Posted in : college, dinner, easy, food, funny, humor, quick, ready-made, Uncategorized on by : Jeanette Rueb

After a long day of job searches, committee meetings, and classes, I finally made it home around 10 p.m. I treated myself to a shower and was preparing to climb up in bed with my book to wind down for the evening when the boyfriend asked me if we had plans for dinner. 

As usual, stressed-me had forgotten that eating was a thing.

I looked at the clock and realized it was already quarter-to 11 p.m. and I really wasn’t interested in starting anything big.

College meal night, it would be.

Chicken Cordon Bleu and Rice Stuff

While I wouldn’t really call this a quick meal, it certainly is an easy one. The chicken cordon bleu takes about 30 minutes to cook.

Since it’s cheap and ready-made, we’ll just call it “chicken cordon bleh.”

They come frozen in individually-wrapped packages, within the box. The quinoa (which is pronounced “KEEN-wah,” in case you were curious) and brown rice is microwavable, right in the bag.

Unlike most prepackaged meat products, the chicken cordon bleh is actually recognizable as chicken when you cut into it. The only problem I’ve ever encountered with the pockets of ham-cheesy-chickeny glory is that, when you cut into them, the molten cheese and oil can squirt out in a little geyser of scalding death. Watch out for that.

The quinoa and brown rice, though pretty flavorless as-is, has a lot of potential. Given the flavors of the chicken, I’ll mix in a little bit of garlic powder, olive oil, and Italian seasonings to the grains, tonight. They are good ingredients to have on hand, college student or not. 

Italian Seasonings
Since there isn’t much to say about preparation or recipes for this post, I might as well delve into a brief history of chicken cordon bleu.

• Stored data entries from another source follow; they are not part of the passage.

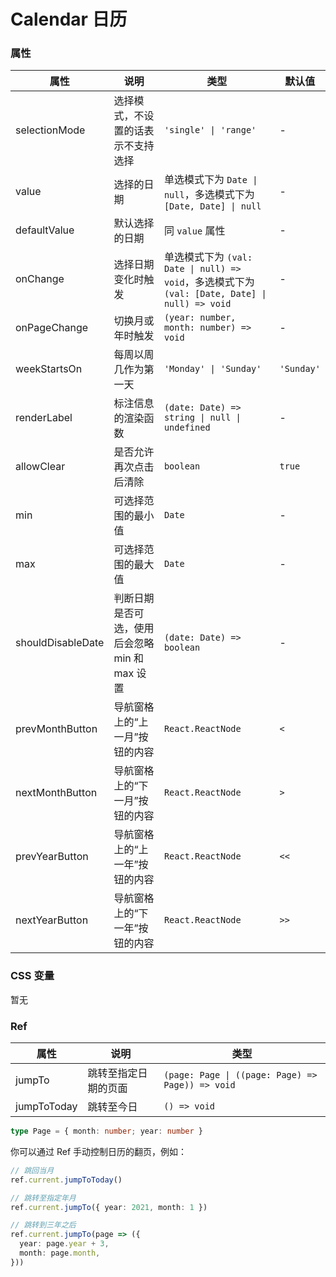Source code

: # Calendar 日历 <Experimental></Experimental>

<code src="./demos/demo1.tsx"></code>
<code src="./demos/demo2.tsx"></code>
<code src="./demos/demo3.tsx"></code>

### 属性

| 属性              | 说明                                           | 类型                                                                                           | 默认值     |
| ----------------- | ---------------------------------------------- | ---------------------------------------------------------------------------------------------- | ---------- |
| selectionMode     | 选择模式，不设置的话表示不支持选择             | `'single' \| 'range'`                                                                          | -          |
| value             | 选择的日期                                     | 单选模式下为 `Date \| null`，多选模式下为 `[Date, Date] \| null`                               | -          |
| defaultValue      | 默认选择的日期                                 | 同 `value` 属性                                                                                | -          |
| onChange          | 选择日期变化时触发                             | 单选模式下为 `(val: Date \| null) => void`，多选模式下为 `(val: [Date, Date] \| null) => void` | -          |
| onPageChange      | 切换月或年时触发                               | `(year: number, month: number) => void`                                                        | -          |
| weekStartsOn      | 每周以周几作为第一天                           | `'Monday' \| 'Sunday'`                                                                         | `'Sunday'` |
| renderLabel       | 标注信息的渲染函数                             | `(date: Date) => string \| null \| undefined`                                                  | -          |
| allowClear        | 是否允许再次点击后清除                         | `boolean`                                                                                      | `true`     |
| min               | 可选择范围的最小值                             | `Date`                                                                                         | -          |
| max               | 可选择范围的最大值                             | `Date`                                                                                         | -          |
| shouldDisableDate | 判断日期是否可选，使用后会忽略 min 和 max 设置 | `(date: Date) => boolean`                                                                      | -          |
| prevMonthButton   | 导航窗格上的“上一月”按钮的内容                 | `React.ReactNode`                                                                              | `<`        |
| nextMonthButton   | 导航窗格上的“下一月”按钮的内容                 | `React.ReactNode`                                                                              | `>`        |
| prevYearButton    | 导航窗格上的“上一年”按钮的内容                 | `React.ReactNode`                                                                              | `<<`       |
| nextYearButton    | 导航窗格上的“下一年”按钮的内容                 | `React.ReactNode`                                                                              | `>>`       |

### CSS 变量

暂无

### Ref

| 属性        | 说明                 | 类型                                             |
| ----------- | -------------------- | ------------------------------------------------ |
| jumpTo      | 跳转至指定日期的页面 | `(page: Page \| ((page: Page) => Page)) => void` |
| jumpToToday | 跳转至今日           | `() => void`                                     |

```ts
type Page = { month: number; year: number }
```

你可以通过 Ref 手动控制日历的翻页，例如：

```ts
// 跳回当月
ref.current.jumpToToday()

// 跳转至指定年月
ref.current.jumpTo({ year: 2021, month: 1 })

// 跳转到三年之后
ref.current.jumpTo(page => ({
  year: page.year + 3,
  month: page.month,
}))
```
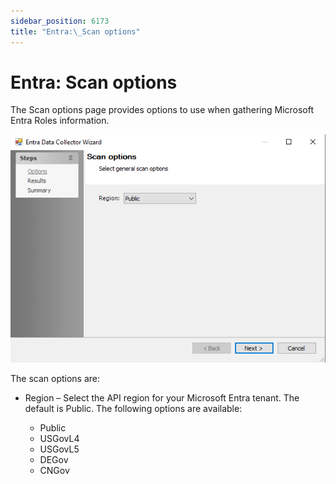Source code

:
 ```yaml
---
sidebar_position: 6173
title: "Entra:\_Scan options"
---
```


# Entra: Scan options

The Scan options page provides options to use when gathering Microsoft Entra Roles information.

![Scan options page of the Entra Data Collector Wizard](../../../../../../../static/images/AccessAnalyzer_12.0/Content/Resources/Images/EnterpriseAuditor/Admin/DataCollector/Entra/Options.png "Scan options page of the Entra Data Collector Wizard")

The scan options are:

* Region – Select the API region for your Microsoft Entra tenant. The default is Public. The following options are available:

  * Public
  * USGovL4
  * USGovL5
  * DEGov
  * CNGov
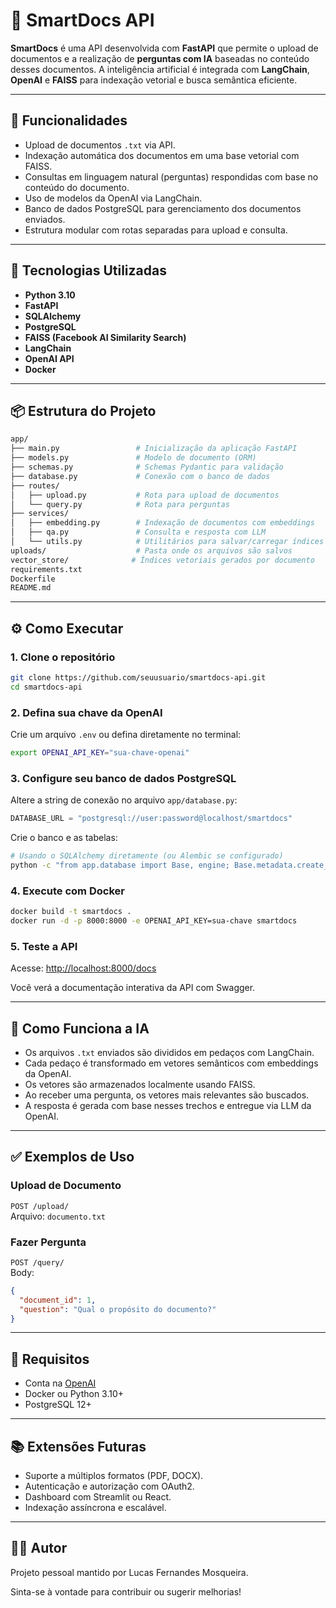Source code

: # 📄 SmartDocs API

**SmartDocs** é uma API desenvolvida com **FastAPI** que permite o upload de documentos e a realização de **perguntas com IA** baseadas no conteúdo desses documentos. A inteligência artificial é integrada com **LangChain**, **OpenAI** e **FAISS** para indexação vetorial e busca semântica eficiente.

---

## 🚀 Funcionalidades

- Upload de documentos `.txt` via API.
- Indexação automática dos documentos em uma base vetorial com FAISS.
- Consultas em linguagem natural (perguntas) respondidas com base no conteúdo do documento.
- Uso de modelos da OpenAI via LangChain.
- Banco de dados PostgreSQL para gerenciamento dos documentos enviados.
- Estrutura modular com rotas separadas para upload e consulta.

---

## 🧱 Tecnologias Utilizadas

- **Python 3.10**
- **FastAPI**
- **SQLAlchemy**
- **PostgreSQL**
- **FAISS (Facebook AI Similarity Search)**
- **LangChain**
- **OpenAI API**
- **Docker**

---

## 📦 Estrutura do Projeto

```bash
app/
├── main.py                 # Inicialização da aplicação FastAPI
├── models.py               # Modelo de documento (ORM)
├── schemas.py              # Schemas Pydantic para validação
├── database.py             # Conexão com o banco de dados
├── routes/
│   ├── upload.py           # Rota para upload de documentos
│   └── query.py            # Rota para perguntas
├── services/
│   ├── embedding.py        # Indexação de documentos com embeddings
│   ├── qa.py               # Consulta e resposta com LLM
│   └── utils.py            # Utilitários para salvar/carregar índices
uploads/                    # Pasta onde os arquivos são salvos
vector_store/              # Índices vetoriais gerados por documento
requirements.txt
Dockerfile
README.md
```

---

## ⚙️ Como Executar

### 1. Clone o repositório
```bash
git clone https://github.com/seuusuario/smartdocs-api.git
cd smartdocs-api
```

### 2. Defina sua chave da OpenAI
Crie um arquivo `.env` ou defina diretamente no terminal:
```bash
export OPENAI_API_KEY="sua-chave-openai"
```

### 3. Configure seu banco de dados PostgreSQL

Altere a string de conexão no arquivo `app/database.py`:
```python
DATABASE_URL = "postgresql://user:password@localhost/smartdocs"
```

Crie o banco e as tabelas:
```bash
# Usando o SQLAlchemy diretamente (ou Alembic se configurado)
python -c "from app.database import Base, engine; Base.metadata.create_all(bind=engine)"
```

### 4. Execute com Docker
```bash
docker build -t smartdocs .
docker run -d -p 8000:8000 -e OPENAI_API_KEY=sua-chave smartdocs
```

### 5. Teste a API
Acesse: [http://localhost:8000/docs](http://localhost:8000/docs)

Você verá a documentação interativa da API com Swagger.

---

## 🧠 Como Funciona a IA

- Os arquivos `.txt` enviados são divididos em pedaços com LangChain.
- Cada pedaço é transformado em vetores semânticos com embeddings da OpenAI.
- Os vetores são armazenados localmente usando FAISS.
- Ao receber uma pergunta, os vetores mais relevantes são buscados.
- A resposta é gerada com base nesses trechos e entregue via LLM da OpenAI.

---

## ✅ Exemplos de Uso

### Upload de Documento
`POST /upload/`  
Arquivo: `documento.txt`

### Fazer Pergunta
`POST /query/`  
Body:
```json
{
  "document_id": 1,
  "question": "Qual o propósito do documento?"
}
```

---

## 📌 Requisitos

- Conta na [OpenAI](https://platform.openai.com/)
- Docker ou Python 3.10+
- PostgreSQL 12+

---

## 📚 Extensões Futuras

- Suporte a múltiplos formatos (PDF, DOCX).
- Autenticação e autorização com OAuth2.
- Dashboard com Streamlit ou React.
- Indexação assíncrona e escalável.

---

## 🧑‍💻 Autor

Projeto pessoal mantido por Lucas Fernandes Mosqueira.

Sinta-se à vontade para contribuir ou sugerir melhorias!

According to Wikipedia, a “Cordon Bleu” dish is meat of some kind, wrapped around cheese, that has been breaded and either pan- or deep fried. The first cordon bleu dish was made with schnitzel, rather than chicken, and predated the first recorded chicken cordon bleu by about 20 years (1940s vs 1960s). “Cordon bleu” is French for “blue ribbon.”

So, now that you have that little bit of trivia under your belt, we go back to the cheatsy dinner I made.

The chicken cordon blehs come out of the oven at a temperature only slightly less than atomic and need to cool for a few minutes. The grains, fresh out of the microwave, require the same treatment.

Fresh out of the oven

After a bit of cooling, which gave me some time to season the rice and *almost* forget the pan that the chicken was on had just come out of the oven (a mistake that brought me perilously close to first or second degree burns on my left hand), it was time to plate.

Final Product
The rice turned out pretty well. I would maybe season it a bit more, next time. Considering the whole meal, for two people, cost about $5, I would say it wasn’t half bad.

Quick and cheap? Now that‘s the college living way!